If you contract scleritis, you’ll need to take immediate steps to bring the inflammation down. Corticosteroid eye drops can help on the surface, but the condition likely runs deeper; keeping your RA under control with your systemic medication is vital for clearing up inflammation in the sclera.
Very dry eyes can leave them vulnerable to infection on the surface, a condition called conjunctivitis (commonly known as pink eye). When the cornea becomes infected and inflamed, your eyes could feel itchy and irritated, and your vision will suffer.
Sometimes the infection is more severe and penetrating. Although not as common as conjunctivitis, RA increases your risk of developing corneal melt, which is when your cornea develops a perforation, leading to a distortion in your iris and pupil and an open wound. This demands quick and careful treatment to keep your cornea and iris intact, and preserve your vision.
Most Common Eye Problems With RA
The uvea is the layer of blood vessels that sits between the retina and the sclera, and when RA inflames this part of the eye, you will notice pain and redness, along with blurry vision and sensitivity to light. Unlike other eye issues, serious, chronic uveitis tends to affect those with juvenile RA more often.
Left untreated, uveitis can cause scarring, and lead to permanent vision loss. Treatment typically begins with a corticosteroid eye drop, and if that doesn’t clear up the problem, your doctor may need to inject a corticosteroid directly into your eye.
Retinal Vascular Occlusion
This condition involves a blockage or interference in the blood vessels that feed the eyes, cutting off blood flow to the light-sensing part of your eye. Vision changes are more common than pain when retinal vascular occlusion is the problem: gradual darkening of your vision, or momentary blindness that comes and goes can signal a blockage in an artery.
The degree of permanent damage depends largely on what type of blood vessels has been blocked. If an artery is affected, your vision loss is more likely to be permanent; if the blockage occurs in a vein, laser surgery has been shown to help reverse the damage to your vision.
When RA affects the optic nerve, pressure can build up inside the eye, and that is bound to affect your vision.

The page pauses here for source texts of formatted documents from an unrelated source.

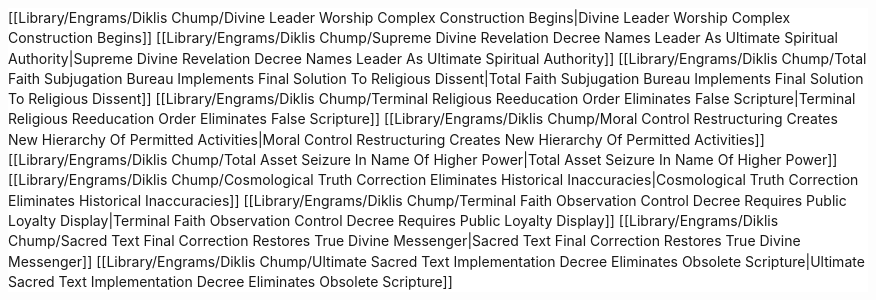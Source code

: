 [[Library/Engrams/Diklis Chump/Divine Leader Worship Complex Construction Begins\|Divine Leader Worship Complex Construction Begins]]
[[Library/Engrams/Diklis Chump/Supreme Divine Revelation Decree Names Leader As Ultimate Spiritual Authority\|Supreme Divine Revelation Decree Names Leader As Ultimate Spiritual Authority]]
[[Library/Engrams/Diklis Chump/Total Faith Subjugation Bureau Implements Final Solution To Religious Dissent\|Total Faith Subjugation Bureau Implements Final Solution To Religious Dissent]]
[[Library/Engrams/Diklis Chump/Terminal Religious Reeducation Order Eliminates False Scripture\|Terminal Religious Reeducation Order Eliminates False Scripture]]
[[Library/Engrams/Diklis Chump/Moral Control Restructuring Creates New Hierarchy Of Permitted Activities\|Moral Control Restructuring Creates New Hierarchy Of Permitted Activities]]
[[Library/Engrams/Diklis Chump/Total Asset Seizure In Name Of Higher Power\|Total Asset Seizure In Name Of Higher Power]]
[[Library/Engrams/Diklis Chump/Cosmological Truth Correction Eliminates Historical Inaccuracies\|Cosmological Truth Correction Eliminates Historical Inaccuracies]]
[[Library/Engrams/Diklis Chump/Terminal Faith Observation Control Decree Requires Public Loyalty Display\|Terminal Faith Observation Control Decree Requires Public Loyalty Display]]
[[Library/Engrams/Diklis Chump/Sacred Text Final Correction Restores True Divine Messenger\|Sacred Text Final Correction Restores True Divine Messenger]]
[[Library/Engrams/Diklis Chump/Ultimate Sacred Text Implementation Decree Eliminates Obsolete Scripture\|Ultimate Sacred Text Implementation Decree Eliminates Obsolete Scripture]]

That pressure increase within the eye can lead to glaucoma, a condition that normally brings pain, blank spots in your field of vision, and a rainbow effect around lights.
Inflammatory arthritis leads to glaucoma, but so can treatment for inflammatory arthritis. Corticosteroid use can sometimes lead to pressure within the eye (as well as other eye problems), so be sure to mention any eye issues to your doctor and optometrist right away if steroids are a part of your RA treatment plan.
Cataracts is a condition where the lens of your eye becomes cloudy, leading to blurry vision, colors that seem dull and poor night vision. Changes often happen gradually, so a slight blur becomes a more pronounced problem as the old, damaged cells are compacted under new cell growth on the outside of the lens.
Cataracts are not necessarily painful, but they are problematic. Since the inflammation causes permanent damage to the lens of the eye, the clouded lens must be surgically replaced with an artificial one to restore clear vision.
When to Call the Doctor
Persistently dry eyes may seem like nothing to worry about, but remember a small change in the appearance or sensation of your eyes can be an early warning sign of a much bigger problem. Never wait to see if your irritation or vision changes will clear up on their own: the sooner you can get a diagnosis, the much more likely you’ll avoid permanent damage.
Since certain arthritis medications can increase your chances of developing eye issues (such as prednisone and plaquenil), it’s crucial that you visit your ophthalmologist regularly. Schedule an appointment every six months to make sure no changes in your retina, cornea, or sclera go undetected for too long.